Writing

Feed Software, technology, sysadmin war stories, and more.

Friday, May 18, 2012

Abusing sockets with SO_REUSEADDR set in the old days

There once was a time when I ran a pair of IRC servers for myself and a couple of friends. Around that same time, I also had a low-end machine which was used for friends to have a shell account. Most of them just used those accounts to chat, but they also ran a few small web pages and things like that. It was the late '90s, and that's just how it all worked.

So, one day, I was just hanging out on the server in a channel with someone, and then someone popped up just as the first friend signed off. This seemed bizarre. They said something like "oh, I just missed (person #1), huh?", and then quit. As soon as he disappeared, that first person came back on. The timing got my attention.

I jumped out to that box and ran the same IRC client program and my friend's connection died again. He had a heavily customized client and seemed adamant that it couldn't be the problem, so we suspected either ircd (the server) or something crazy in the OS. Looking at ircd, we had plenty of connections allowed in that particular "connection class", and besides, the server wasn't throwing errors. Their connections were just falling over dead: "connection reset by peer".

I tried to make another connection from that same client system to the same server using different software, but nothing happened. It was only when I'd run that same IRC binary that it would go crazy. This was happening across different user accounts (and there was no suid action involved), so it made no sense.

Coincidentally, I had been compiling a new build of the Linux kernel for another reason on one of my machines, and so I decided to give this thing another shot after a quick reboot. Afterward, not surprisingly, it happened again. So, my friend jumped out to a different server, and then I started up that same IRC client and connected to that same server, and once again, his connection died.
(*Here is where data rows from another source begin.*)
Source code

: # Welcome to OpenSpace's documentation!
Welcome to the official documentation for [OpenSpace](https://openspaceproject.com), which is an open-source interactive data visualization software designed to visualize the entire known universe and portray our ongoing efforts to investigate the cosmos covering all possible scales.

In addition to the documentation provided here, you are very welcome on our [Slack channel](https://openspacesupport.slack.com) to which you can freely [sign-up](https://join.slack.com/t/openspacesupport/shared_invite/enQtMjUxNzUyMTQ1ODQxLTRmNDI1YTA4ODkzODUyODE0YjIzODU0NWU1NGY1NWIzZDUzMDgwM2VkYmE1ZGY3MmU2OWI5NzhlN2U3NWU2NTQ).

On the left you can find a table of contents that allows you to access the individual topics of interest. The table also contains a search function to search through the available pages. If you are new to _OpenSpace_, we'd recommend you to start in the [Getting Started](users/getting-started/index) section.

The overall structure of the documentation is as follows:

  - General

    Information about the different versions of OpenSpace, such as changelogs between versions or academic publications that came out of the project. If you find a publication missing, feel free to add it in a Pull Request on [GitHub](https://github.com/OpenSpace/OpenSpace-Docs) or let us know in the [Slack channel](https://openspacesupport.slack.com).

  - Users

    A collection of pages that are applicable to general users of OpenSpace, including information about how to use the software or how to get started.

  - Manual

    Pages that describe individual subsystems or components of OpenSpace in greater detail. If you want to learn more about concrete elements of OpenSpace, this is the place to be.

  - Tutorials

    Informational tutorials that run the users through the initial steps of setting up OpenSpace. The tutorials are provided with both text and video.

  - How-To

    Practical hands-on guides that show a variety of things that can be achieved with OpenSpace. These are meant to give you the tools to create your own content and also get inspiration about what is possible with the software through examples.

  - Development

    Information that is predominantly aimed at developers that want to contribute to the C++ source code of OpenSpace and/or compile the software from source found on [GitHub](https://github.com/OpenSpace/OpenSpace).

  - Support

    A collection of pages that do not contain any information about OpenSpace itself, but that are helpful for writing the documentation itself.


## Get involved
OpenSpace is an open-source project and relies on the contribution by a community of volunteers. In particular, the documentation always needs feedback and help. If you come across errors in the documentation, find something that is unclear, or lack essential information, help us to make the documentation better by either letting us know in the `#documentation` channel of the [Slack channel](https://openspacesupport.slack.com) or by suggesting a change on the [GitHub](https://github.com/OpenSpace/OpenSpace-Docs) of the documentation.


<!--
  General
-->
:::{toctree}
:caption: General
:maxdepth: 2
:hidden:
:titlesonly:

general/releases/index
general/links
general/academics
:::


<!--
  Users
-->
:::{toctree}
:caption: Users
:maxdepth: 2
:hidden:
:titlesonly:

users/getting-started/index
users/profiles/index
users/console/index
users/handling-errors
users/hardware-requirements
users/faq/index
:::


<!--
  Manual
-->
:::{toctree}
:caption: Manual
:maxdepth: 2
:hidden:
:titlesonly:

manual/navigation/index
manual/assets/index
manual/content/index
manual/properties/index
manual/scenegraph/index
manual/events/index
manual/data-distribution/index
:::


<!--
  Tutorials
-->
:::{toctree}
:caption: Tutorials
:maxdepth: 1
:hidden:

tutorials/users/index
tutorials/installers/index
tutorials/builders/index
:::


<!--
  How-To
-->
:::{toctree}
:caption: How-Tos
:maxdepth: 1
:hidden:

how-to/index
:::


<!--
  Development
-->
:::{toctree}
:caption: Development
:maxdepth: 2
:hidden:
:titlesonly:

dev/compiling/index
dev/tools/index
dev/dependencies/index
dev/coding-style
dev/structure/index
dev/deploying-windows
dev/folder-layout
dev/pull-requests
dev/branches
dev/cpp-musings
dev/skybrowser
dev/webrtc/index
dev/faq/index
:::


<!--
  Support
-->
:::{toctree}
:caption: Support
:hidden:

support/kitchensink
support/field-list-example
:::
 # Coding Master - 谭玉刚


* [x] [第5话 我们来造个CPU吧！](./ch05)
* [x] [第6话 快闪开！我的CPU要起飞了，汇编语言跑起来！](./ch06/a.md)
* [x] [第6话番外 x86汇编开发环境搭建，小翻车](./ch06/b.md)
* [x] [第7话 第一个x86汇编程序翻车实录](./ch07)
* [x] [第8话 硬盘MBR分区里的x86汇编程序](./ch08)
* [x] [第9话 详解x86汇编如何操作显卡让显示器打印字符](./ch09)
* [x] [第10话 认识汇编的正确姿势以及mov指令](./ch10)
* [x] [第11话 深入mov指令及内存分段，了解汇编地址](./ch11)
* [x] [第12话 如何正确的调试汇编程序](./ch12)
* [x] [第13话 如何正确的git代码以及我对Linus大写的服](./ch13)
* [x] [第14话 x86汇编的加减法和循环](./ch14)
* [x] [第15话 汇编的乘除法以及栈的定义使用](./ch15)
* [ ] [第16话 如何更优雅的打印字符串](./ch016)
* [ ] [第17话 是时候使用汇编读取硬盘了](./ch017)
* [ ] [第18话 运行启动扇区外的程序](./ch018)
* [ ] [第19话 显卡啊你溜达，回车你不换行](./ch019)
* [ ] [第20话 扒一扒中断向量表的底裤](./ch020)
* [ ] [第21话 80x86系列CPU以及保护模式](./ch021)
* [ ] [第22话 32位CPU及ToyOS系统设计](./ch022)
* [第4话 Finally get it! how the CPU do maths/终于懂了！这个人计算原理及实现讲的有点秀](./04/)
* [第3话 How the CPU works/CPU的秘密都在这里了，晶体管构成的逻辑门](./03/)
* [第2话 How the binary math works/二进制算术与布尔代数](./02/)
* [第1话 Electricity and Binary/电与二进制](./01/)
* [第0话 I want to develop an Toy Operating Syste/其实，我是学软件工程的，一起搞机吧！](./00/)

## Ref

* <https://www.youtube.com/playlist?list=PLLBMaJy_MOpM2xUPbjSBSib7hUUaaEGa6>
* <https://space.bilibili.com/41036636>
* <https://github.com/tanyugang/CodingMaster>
Now things were getting really crazy. While the first chat server was running Linux, the second was BSD/OS! That basically excluded the server OS as a culprit. Something else had to be going on. It was time to see if ircd was somehow culpable, so I stood up netcat listening on some random port and connected a client to it. So far, so good.

Then I started another client, connecting to the same port... and the first client's connection died. Uh oh. It's not the OS and it's not even the server program? What now?

Right about here is when I noticed that this guy's IRC client always bound to ports 2567 or 2568 for its outgoing connections. I started digging around in the source and discovered that while it might set sin_addr, it doesn't do anything with sin_port, and it just inherits whatever random garbage might be in that struct. That gets passed to bind(), and that gives some crazy effects.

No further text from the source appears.